Abu Bakr thus became the first caliph, but Ali was the fourth, after the assassination of his predecessor Uthman. In turn, Ali was assassinated in 661 by an exponent of another incipient Islamic sect (Jargism) in Kufa, near Najaf (present-day Iraq), the city where he is buried and which thus became the third holiest city for the Shiites after Mecca and Medina.

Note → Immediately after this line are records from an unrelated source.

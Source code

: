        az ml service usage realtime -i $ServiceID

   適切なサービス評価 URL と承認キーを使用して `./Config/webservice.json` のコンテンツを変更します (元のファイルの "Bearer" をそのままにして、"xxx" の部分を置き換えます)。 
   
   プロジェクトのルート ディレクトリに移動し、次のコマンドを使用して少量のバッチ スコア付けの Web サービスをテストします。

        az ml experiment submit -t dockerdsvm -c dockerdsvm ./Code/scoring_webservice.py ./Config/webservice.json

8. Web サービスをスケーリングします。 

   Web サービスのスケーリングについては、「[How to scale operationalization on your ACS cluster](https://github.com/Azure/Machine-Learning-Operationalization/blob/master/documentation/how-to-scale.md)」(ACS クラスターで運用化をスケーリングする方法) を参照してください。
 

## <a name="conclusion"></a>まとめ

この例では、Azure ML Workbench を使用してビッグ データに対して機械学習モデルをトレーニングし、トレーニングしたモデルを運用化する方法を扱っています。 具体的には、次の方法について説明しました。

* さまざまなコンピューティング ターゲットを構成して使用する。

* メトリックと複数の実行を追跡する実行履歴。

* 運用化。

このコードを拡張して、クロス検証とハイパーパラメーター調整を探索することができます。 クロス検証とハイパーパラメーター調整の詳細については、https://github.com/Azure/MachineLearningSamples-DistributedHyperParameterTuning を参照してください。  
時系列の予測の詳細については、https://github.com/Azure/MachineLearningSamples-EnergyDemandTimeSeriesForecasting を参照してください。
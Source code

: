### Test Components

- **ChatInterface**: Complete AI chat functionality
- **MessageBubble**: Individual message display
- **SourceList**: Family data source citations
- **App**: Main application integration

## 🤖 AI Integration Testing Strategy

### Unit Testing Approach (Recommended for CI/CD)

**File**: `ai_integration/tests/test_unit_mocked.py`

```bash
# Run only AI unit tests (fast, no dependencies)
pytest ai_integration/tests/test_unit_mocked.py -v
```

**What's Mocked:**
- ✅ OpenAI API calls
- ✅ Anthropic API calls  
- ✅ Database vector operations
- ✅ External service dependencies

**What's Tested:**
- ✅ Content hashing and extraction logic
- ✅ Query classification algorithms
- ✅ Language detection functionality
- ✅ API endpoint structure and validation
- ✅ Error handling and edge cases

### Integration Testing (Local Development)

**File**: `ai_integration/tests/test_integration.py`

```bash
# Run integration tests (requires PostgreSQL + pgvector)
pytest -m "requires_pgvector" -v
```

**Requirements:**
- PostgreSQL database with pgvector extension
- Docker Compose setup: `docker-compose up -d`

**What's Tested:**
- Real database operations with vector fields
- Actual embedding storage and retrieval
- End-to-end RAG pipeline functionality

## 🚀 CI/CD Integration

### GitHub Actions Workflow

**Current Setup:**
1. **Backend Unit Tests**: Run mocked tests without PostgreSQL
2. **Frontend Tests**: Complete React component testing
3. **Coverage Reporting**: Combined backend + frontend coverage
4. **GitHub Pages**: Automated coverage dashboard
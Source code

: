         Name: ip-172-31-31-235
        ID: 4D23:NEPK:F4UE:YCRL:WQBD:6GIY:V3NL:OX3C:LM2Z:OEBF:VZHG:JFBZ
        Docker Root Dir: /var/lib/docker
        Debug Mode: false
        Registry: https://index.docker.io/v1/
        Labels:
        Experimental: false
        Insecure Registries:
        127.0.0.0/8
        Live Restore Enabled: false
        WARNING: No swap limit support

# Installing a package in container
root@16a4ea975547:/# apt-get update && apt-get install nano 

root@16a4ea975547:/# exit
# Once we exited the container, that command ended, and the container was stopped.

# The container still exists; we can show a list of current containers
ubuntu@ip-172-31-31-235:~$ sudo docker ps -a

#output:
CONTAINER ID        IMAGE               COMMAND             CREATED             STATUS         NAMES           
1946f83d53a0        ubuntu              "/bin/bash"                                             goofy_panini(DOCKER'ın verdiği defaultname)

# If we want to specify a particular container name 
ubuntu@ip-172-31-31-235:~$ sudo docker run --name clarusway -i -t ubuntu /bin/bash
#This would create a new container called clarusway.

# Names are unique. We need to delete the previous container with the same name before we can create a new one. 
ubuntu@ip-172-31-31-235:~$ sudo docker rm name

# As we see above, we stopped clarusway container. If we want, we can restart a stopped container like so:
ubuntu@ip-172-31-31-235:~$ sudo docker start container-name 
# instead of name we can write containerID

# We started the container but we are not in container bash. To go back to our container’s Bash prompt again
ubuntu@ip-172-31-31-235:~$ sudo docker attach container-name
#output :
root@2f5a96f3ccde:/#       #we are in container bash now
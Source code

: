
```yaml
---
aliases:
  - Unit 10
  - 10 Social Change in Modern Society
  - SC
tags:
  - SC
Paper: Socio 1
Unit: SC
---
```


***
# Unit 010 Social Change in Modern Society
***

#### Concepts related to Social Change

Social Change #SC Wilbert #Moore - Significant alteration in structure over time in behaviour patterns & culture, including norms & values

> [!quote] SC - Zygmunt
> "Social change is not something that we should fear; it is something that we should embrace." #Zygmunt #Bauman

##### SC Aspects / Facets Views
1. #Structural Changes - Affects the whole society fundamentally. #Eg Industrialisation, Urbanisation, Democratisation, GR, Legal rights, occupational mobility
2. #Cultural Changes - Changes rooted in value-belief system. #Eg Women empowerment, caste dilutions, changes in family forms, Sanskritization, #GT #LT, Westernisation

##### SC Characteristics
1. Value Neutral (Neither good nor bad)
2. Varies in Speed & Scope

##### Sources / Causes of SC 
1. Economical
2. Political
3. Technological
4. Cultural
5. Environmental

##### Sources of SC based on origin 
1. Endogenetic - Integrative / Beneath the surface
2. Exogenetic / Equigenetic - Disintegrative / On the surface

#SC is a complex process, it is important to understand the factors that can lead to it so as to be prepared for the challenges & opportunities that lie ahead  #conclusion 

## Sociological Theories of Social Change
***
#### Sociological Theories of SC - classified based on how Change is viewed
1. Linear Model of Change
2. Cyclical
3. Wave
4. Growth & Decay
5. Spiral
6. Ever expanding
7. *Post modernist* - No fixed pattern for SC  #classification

The rifts within the Islamic community came to a head in 680, in Kerbala (also in Iraq), when the troops of the ruling Sunni caliph massacred Hussein, second son of Ali and grandson of Muhammad, and the 72 people in his entourage, including women and children. This event is commemorated today by the Shiites on the feast of Ashura, during which many practice matam, an act of self-flagellation, to express their gratitude for the martyrdom of Hussein, considered the second successor of Ali and the Imam, a figure invested with sacredness for the Shiites themselves, who believe that the Imam is the true successor of Muhammad, infallible and appointed by God.

Although at first the differences between Sunnis and Shiites were purely political, and thus related to the succession of Muhammad, they eventually became doctrinal as well.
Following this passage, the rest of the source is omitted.